Palestinians’ Hopes Hang on Transformation of the World, Themselves - By Hazem Saghieh, Asharq Al-Awsat

 

 

It would not be an overstatement to say that the “deal of the century” is recognition of Israel as a forerunner in cruelty. For this world, as it seems today, merely imitates and continues to imitate Israel, and has succeeded, to a large extent, at following in its footsteps. In this sense, Tel Aviv’s successes are not dissonant: they are, unfortunately, the face of a tide rising across the world.
 
So long as America has a decisive impact on drawing the picture of world, its mounting bias in favor of Israel since Eisenhower was in power, is not marginal. With Donald Trump, this bias reaches total compatibility. However, globally, it is not a simple thing for Israel to combine brotherhood with America, friendship with Russia, mutual openness with China and India, and the limitation of the damage to its relationship with Europe, not to mention the progress, some of it major, being made in Africa, Asia, and Latin America.
 
Nevertheless, the issue is not one of political and diplomatic relationships.
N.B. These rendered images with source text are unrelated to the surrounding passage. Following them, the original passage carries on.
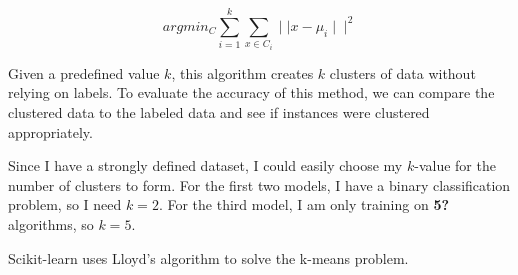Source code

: \begin{equation}
argmin_C \sum_{i=1}^k \sum_{x\in C_i} \mid \mid  x-\mu_i \mid \mid ^2\label{kmeans}
\end{equation}

Given a predefined value $k$, this algorithm creates $k$ clusters of data without relying on labels.  To evaluate the accuracy of this method, we can compare the clustered data to the labeled data and see if instances were clustered appropriately.


Since I have a strongly defined dataset, I could easily choose my $k$-value for the number of clusters to form.  For the first two models, I have a binary classification problem, so I need $k=2$.  For the third model, I am only training on \textbf{5?} algorithms, so $k=5$.

Scikit-learn uses Lloyd's algorithm \cite{lloyd} to solve the k-means problem.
It’s deeper than that. To a large extent, the state of our world is what explains the above described diplomatic and political relationships. For when the world puts its stakes behind the Jewish state against justice for Palestine, it recognizes its preference for its example, its fundamental nature of withholding rights. The student, in this sense, is telling his teacher: I have become like you.
 
Let's, for a moment, survey briefly some of the prominent signs of cruelty in our times: nationalist-centered populism in most parts of the world. Islamophobia cuts across nations, regimes and ideologies (in addition to an expansion of anti-Semitism). Collective expulsions of populations and “Guantanamist” exceptions are increasing. Politics has become condensed to war against terrorism that takes the good for the crimes of the bad.
 
Even states themselves are faced with a tough test: during the Cold War, the unity of weak states was protected by global polarization, which guaranteed their continuity, while they desperately need now to prove that they are worthy of survival. A country like Syria (which once was home to 25 million people) became, in the midst of the “survival of the fittest” uproar, an Iranian- Turkish- Russian- Israeli battleground, turning it into a wasteland. Bashar Al-Assad was the tool for implementing this transformation.
 
Within the democratic world, there is a growing openness to far-right parties, in Italy and Austria for example. Even in Germany, we find, in the small state of Thuringia, a dangerous precedent: the Christian Democrats stood alongside the 'Alternative for Germany' against Angela Merkel’s wishes. As for the countries of Middle and Eastern Europe, which witnessed revolutions that defeated the Soviet empire, their situation, with regard to nationalism, populism, and migrants is much worse.
 
It is true that globalized humanitarian sensitivity is growing in the big cities of advanced countries, especially among the youths. However, it is also true that this sensitivity expresses itself mostly through repulsion of horrific scenes and changing the TV channel so as not to see it. It is the behavior of the homo ludicus more than of those who to change the world. Is it not remarkable, for example, that we have not witnessed a popular or militant movement against nuclear armament similar to the one which took place during the Cold War, or similar to half of it, or even a quarter of it?
 
In contrast, we have the terrifying implications of what Myanmar witnessed, as its significance surpasses the borders of that Asian country: Aung San Suu, who had been the shining star of democracy, human rights and resistance to dictatorship and militarism, herself became the defender of the genocidal campaign launched by the military against the Muslim Rohingya, 750 thousand of whom fled the country. The rationale behind this was that democracy itself became nationalistic: it is a privilege for us and not a right for others.
 
Is there not something of an Israeli precedent to all of this? Let us just remember a few headlines: the uprooting of 'natives', discrimination against citizens, Netanyahu’s populist leadership… Even a former prime minister like Ehud Olmert, who spent more than half of his political life with Likud, is now warning against Israel’s transformation into an apartheid state.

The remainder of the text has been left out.